(Collected data)
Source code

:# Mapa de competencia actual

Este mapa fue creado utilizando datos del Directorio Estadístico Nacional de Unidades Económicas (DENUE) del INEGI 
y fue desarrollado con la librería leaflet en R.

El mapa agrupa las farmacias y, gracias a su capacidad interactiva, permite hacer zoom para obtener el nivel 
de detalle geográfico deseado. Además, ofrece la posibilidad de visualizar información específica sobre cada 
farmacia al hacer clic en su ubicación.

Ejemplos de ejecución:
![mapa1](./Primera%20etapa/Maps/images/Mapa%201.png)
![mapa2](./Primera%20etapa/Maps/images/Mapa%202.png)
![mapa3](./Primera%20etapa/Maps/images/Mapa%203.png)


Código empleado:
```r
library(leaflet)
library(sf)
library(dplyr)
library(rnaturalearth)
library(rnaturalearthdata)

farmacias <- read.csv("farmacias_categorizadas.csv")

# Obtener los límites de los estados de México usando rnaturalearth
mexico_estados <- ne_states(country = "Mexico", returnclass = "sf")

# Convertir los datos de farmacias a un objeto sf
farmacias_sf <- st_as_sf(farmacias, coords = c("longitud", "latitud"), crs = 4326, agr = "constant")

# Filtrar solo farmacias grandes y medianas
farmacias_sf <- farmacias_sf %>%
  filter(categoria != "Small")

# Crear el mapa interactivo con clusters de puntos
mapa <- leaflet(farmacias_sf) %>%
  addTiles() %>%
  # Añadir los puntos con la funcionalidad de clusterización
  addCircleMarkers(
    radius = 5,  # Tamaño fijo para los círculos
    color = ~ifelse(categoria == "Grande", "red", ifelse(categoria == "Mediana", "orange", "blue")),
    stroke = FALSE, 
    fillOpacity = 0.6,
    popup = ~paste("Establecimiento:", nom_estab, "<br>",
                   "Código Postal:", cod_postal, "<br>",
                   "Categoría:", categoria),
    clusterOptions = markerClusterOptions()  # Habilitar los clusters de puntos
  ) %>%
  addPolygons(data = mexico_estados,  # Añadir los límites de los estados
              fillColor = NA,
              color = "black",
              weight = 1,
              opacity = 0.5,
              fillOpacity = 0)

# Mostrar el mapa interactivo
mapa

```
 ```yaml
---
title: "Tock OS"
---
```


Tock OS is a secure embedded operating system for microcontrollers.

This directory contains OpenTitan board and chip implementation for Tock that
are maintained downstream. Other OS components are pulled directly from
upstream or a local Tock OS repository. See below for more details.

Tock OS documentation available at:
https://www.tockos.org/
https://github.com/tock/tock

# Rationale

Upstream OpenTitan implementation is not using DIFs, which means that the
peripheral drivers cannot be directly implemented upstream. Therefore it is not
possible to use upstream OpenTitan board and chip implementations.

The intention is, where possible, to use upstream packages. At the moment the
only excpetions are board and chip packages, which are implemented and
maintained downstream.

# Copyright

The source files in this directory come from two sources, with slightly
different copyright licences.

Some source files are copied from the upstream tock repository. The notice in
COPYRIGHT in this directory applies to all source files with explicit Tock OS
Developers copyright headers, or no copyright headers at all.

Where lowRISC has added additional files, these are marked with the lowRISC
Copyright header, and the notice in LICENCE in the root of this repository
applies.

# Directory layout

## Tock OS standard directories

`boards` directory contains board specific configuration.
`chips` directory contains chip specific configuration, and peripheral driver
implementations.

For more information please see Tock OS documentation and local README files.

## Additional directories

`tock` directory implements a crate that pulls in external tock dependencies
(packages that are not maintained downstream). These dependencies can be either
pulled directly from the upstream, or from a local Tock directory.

TASK REQUIREMENTS
Return the lines beginning at the one that contains "The intention is, where" and continuing through the last line of the data, exactly as they stand and without any others.

ANSWER SPACE
The intention is, where possible, to use upstream packages. At the moment the
only excpetions are board and chip packages, which are implemented and
maintained downstream.

# Copyright

The source files in this directory come from two sources, with slightly
different copyright licences.

Some source files are copied from the upstream tock repository. The notice in
COPYRIGHT in this directory applies to all source files with explicit Tock OS
Developers copyright headers, or no copyright headers at all.

Where lowRISC has added additional files, these are marked with the lowRISC
Copyright header, and the notice in LICENCE in the root of this repository
applies.

# Directory layout

## Tock OS standard directories

`boards` directory contains board specific configuration.
`chips` directory contains chip specific configuration, and peripheral driver
implementations.

For more information please see Tock OS documentation and local README files.

## Additional directories

`tock` directory implements a crate that pulls in external tock dependencies
(packages that are not maintained downstream). These dependencies can be either
pulled directly from the upstream, or from a local Tock directory.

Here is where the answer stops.